You will use the Corpus of Contemporary American English (COCA) to calculate the frequencies of each of your words. COCA describes itself as "the only large, genre-balanced corpus of American English. COCA is probably the most widely-used corpus of English, and it is related to many other corpora of English that we have created, which offer unparalleled insight into variation in English. The corpus contains more than one billion words of text (25+ million words each year 1990-2019) from eight genres: spoken, fiction, popular magazines, newspapers, academic texts, and (with the update in March 2020): TV and Movies subtitles, blogs, and other web pages." 

To access COCA, go to [https://persistent.library.nyu.edu/arch/NYU06294](https://persistent.library.nyu.edu/arch/NYU06294) and select "Corpus of Contemporary American English (COCA)". If you are off-campus and not using the NYU VPN, this link will put you through the proxy server so you can get access. When you access COCA the first time, you will need to register, which is free.
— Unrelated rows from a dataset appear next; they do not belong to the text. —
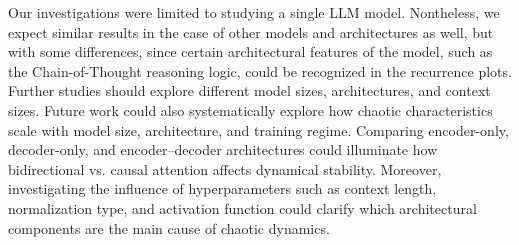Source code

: \documentclass[a4paper,12pt]{article}
\begin{document}
Our investigations were limited to studying a single LLM model. Nontheless, we expect similar results in the case of other models and architectures as well, but with some differences, since certain architectural features of the model, such as the Chain-of-Thought reasoning logic, could be recognized in the recurrence plots. Further studies should explore different model sizes, architectures, and context sizes.
Future work could also systematically explore how chaotic characteristics scale with model size, architecture, and training regime. Comparing encoder-only, decoder-only, and encoder–decoder architectures could illuminate how bidirectional vs. causal attention affects dynamical stability. Moreover, investigating the influence of hyperparameters such as context length, normalization type, and activation function could clarify which architectural components are the main cause of chaotic dynamics.





\end{document}
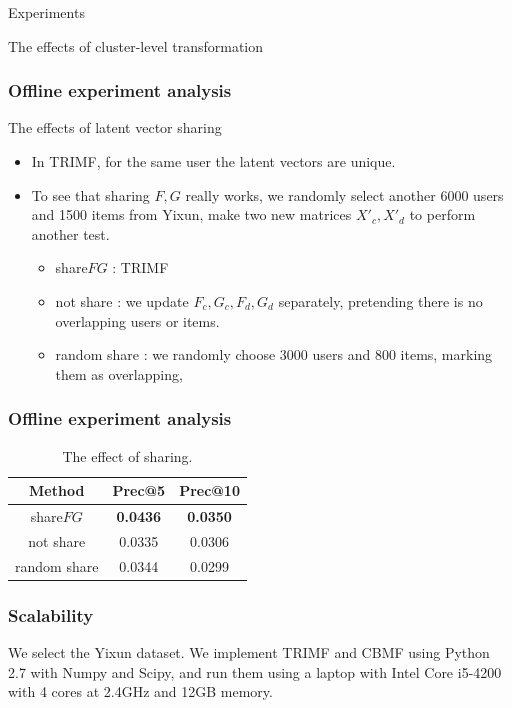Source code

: \documentclass[xetex,mathserif,serif]{beamer}
\begin{document}
\begin{section}{Experiments}
\begin{frame}
\begin{block}{The effects of cluster-level transformation}
\begin{itemize}
      \end{itemize}
    \end{block}
  \end{frame}
  \begin{frame}
    \frametitle{Offline experiment analysis}
    \begin{block}
      {The effects of latent vector sharing}
      \begin{itemize}
      \item In TRIMF, for the same user the latent vectors are unique. 
      \item To see that sharing $F,G$ really works, we randomly select another 6000 users and 1500 items from Yixun, make two new matrices $X'_c, X'_d$ to perform another test.
        \begin{itemize}
        \item share$FG$ : TRIMF
        \item not share : we update $F_c, G_c, F_d, G_d$ separately, pretending there is no overlapping users or items.
        \item random share : we randomly choose 3000 users and 800 items, marking them as overlapping,
        \end{itemize}
      \end{itemize}
    \end{block}
  \end{frame}
  \begin{frame}
    \frametitle{Offline experiment analysis}
    \begin{table}
      \begin{center}
        \begin{tabular}{|c|c|c|}
          \hline
          Method&Prec@5&Prec@10\\
          \hline
          share$FG$&\textbf{\color{red}0.0436}&\textbf{\color{red}0.0350}\\
          \hline
          not share&0.0335&0.0306\\
          \hline
          random share&0.0344&0.0299\\
          \hline
        \end{tabular}
      \end{center}
      \caption{The effect of sharing.}
      \label{sharing}
    \end{table}
  \end{frame}
  \begin{frame}
    \frametitle{Scalability}
We select the Yixun dataset. We implement TRIMF and CBMF using Python 2.7 with Numpy and Scipy, and run them using a laptop with Intel Core i5-4200 with 4 cores at 2.4GHz and 12GB memory.


\end{frame}
\end{section}
\end{document}
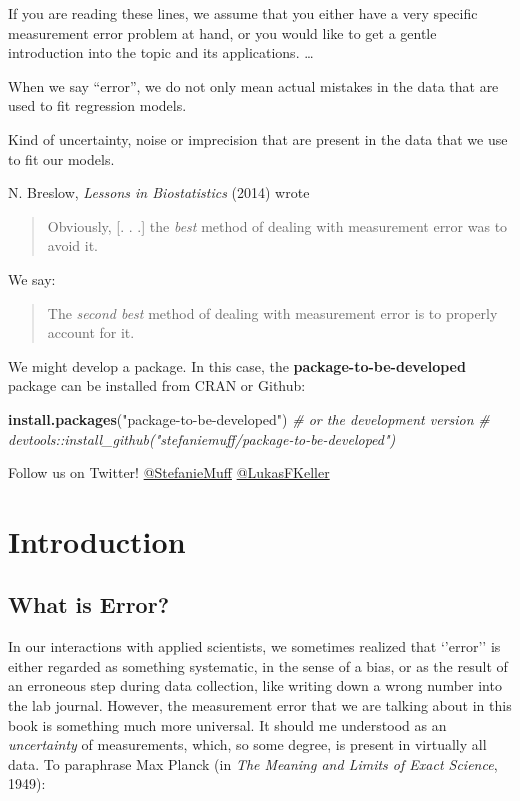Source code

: \documentclass[]{book}
\newenvironment{Shaded}{\begin{snugshade}}{\end{snugshade}}
\newcommand{\KeywordTok}[1]{\textcolor[rgb]{0.13,0.29,0.53}{\textbf{#1}}}
\newcommand{\StringTok}[1]{\textcolor[rgb]{0.31,0.60,0.02}{#1}}
\newcommand{\CommentTok}[1]{\textcolor[rgb]{0.56,0.35,0.01}{\textit{#1}}}
\newcommand{\NormalTok}[1]{#1}
\theoremstyle{definition}
\theoremstyle{definition}
\theoremstyle{definition}
\theoremstyle{remark}
\begin{document}
If you are reading these lines, we assume that you either have a very
specific measurement error problem at hand, or you would like to get a
gentle introduction into the topic and its applications. \ldots{}

When we say ``error'', we do not only mean actual mistakes in the data
that are used to fit regression models.

Kind of uncertainty, noise or imprecision that are present in the data
that we use to fit our models.

N. Breslow, \emph{Lessons in Biostatistics} (2014) \citep{breslow2014}
wrote

\begin{quote}
Obviously, {[}. . .{]} the \emph{best} method of dealing with
measurement error was to avoid it.
\end{quote}

We say:

\begin{quote}
The \emph{second best} method of dealing with measurement error is to
properly account for it.
\end{quote}

We might develop a package. In this case, the
\textbf{package-to-be-developed} package can be installed from CRAN or
Github:

\begin{Shaded}
\begin{Highlighting}[]
\KeywordTok{install.packages}\NormalTok{(}\StringTok{"package-to-be-developed"}\NormalTok{)}
\CommentTok{# or the development version}
\CommentTok{# devtools::install_github("stefaniemuff/package-to-be-developed")}
\end{Highlighting}
\end{Shaded}

Follow us on Twitter!
\href{https://twitter.com/stefaniemuff}{@StefanieMuff}
\href{https://twitter.com/lukasfkeller}{@LukasFKeller}

\chapter{Introduction}\label{intro}

\section{What is Error?}\label{what-is-error}

In our interactions with applied scientists, we sometimes realized that
`'error'' is either regarded as something systematic, in the sense of a
bias, or as the result of an erroneous step during data collection, like
writing down a wrong number into the lab journal. However, the
measurement error that we are talking about in this book is something
much more universal. It should me understood as an \emph{uncertainty} of
measurements, which, so some degree, is present in virtually all data.
To paraphrase Max Planck (in \emph{The Meaning and Limits of Exact
Science}, 1949):
\end{document}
Please use your NYU email address when registering. If you have problems registering, please post on the Brightspace discussions board under ["Registering for COCA"](https://brightspace.nyu.edu/d2l/le/120948/discussions/topics/271024/View).
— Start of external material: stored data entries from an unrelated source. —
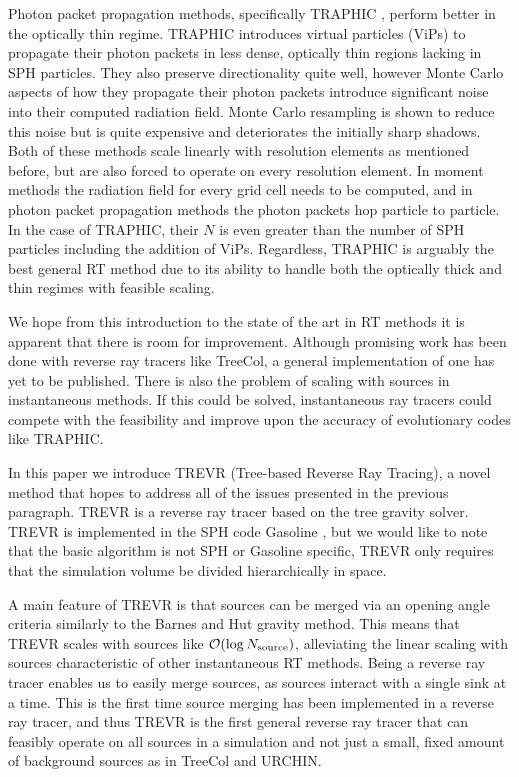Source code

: \documentclass[fleqn,usenatbib]{mnras}
\newcommand{\acro}{TREVR}
\begin{document}
Photon packet propagation methods, specifically TRAPHIC \citep{pawlikSchaye08},
 perform better in the optically thin regime. TRAPHIC introduces virtual 
particles (ViPs) to propagate their photon packets in less dense, optically 
thin regions lacking in SPH particles. They also preserve directionality quite 
well, however Monte Carlo aspects of how they propagate their photon packets 
introduce significant noise into their computed radiation field. Monte Carlo
 resampling is shown to reduce this noise but is quite expensive and 
deteriorates the initially sharp shadows. Both of these methods scale linearly 
with resolution elements as mentioned before, but are also forced to operate on
 every resolution element. In moment methods the radiation field for every 
grid cell needs to be computed, and in photon packet propagation methods the 
photon packets hop particle to particle. In the case of TRAPHIC, their $N$ is 
even greater than the number of SPH particles including the addition of ViPs. 
Regardless, TRAPHIC is arguably the best general RT method due to its ability 
to handle both the optically thick and thin regimes with feasible scaling.

We hope from this introduction to the state of the art in RT methods it is 
apparent that there is room for improvement. Although promising work has been 
done with reverse ray tracers like TreeCol, a general implementation of one has
 yet to be published. There is also the problem of scaling with sources in 
instantaneous methods. If this could be solved, instantaneous ray tracers could
 compete with the feasibility and improve upon the accuracy of evolutionary
 codes like TRAPHIC.

In this paper we introduce \acro{} (Tree-based Reverse Ray Tracing), a novel 
method that hopes to address all of the issues presented in the previous 
paragraph. \acro{} is a reverse ray tracer based on the \cite{barnesHut86} tree
 gravity solver. \acro{} is implemented in the SPH code Gasoline 
\citep{wadsleyEt03}, but we would like to note that the basic algorithm is not
 SPH or Gasoline specific, \acro{} only requires that the simulation volume be 
divided hierarchically in space. 

A main feature of \acro{} is that sources can be merged via an opening  angle 
criteria similarly to the Barnes and Hut gravity method. This means that 
\acro{} scales with sources like $\mathcal{O}(\log N_{\rm source})$, 
alleviating the linear scaling with sources characteristic of other 
instantaneous RT methods. Being a reverse ray tracer enables us to easily merge
 sources, as sources interact with a single sink at a time. This is 
the first time source merging has been implemented in a reverse ray tracer, and
 thus \acro{} is the first general reverse ray tracer that can feasibly operate
 on all sources in a simulation and not just a small, fixed amount of 
background sources as in TreeCol and URCHIN.
\end{document}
1. To find the frequency of a word, type it into the COCA search box and click "Find matching strings", then look under "FREQ". For example, the word "voice" has a frequency of 156,861.

2. To estimate the probability of a word, you need its frequency and the total number of words in the corpus. As of the time of writing, the number of total words in COCA is 1,001,610,938, about one billion. Use this number in this assignment. (For reference, we have looked this up by clicking on the page icon in the top row whose tooltip is ’See texts and registers’ and looking at the rightmost cell in the top row of the table there.).

3. For each word, estimate its unigram probability by dividing its frequency by the total number of words in the corpus. Since the resulting values are very small, scale them by multiplying them by one thousand (1,000), then round the result to three decimals. For example, the word "voice" has an estimated probability of 156,861/1,001,610,938. This number multiplied by one thousand, rounded to three decimals, is 0.157. As long as you do this scaling consistently for every word, this will not affect the result of the upcoming computations.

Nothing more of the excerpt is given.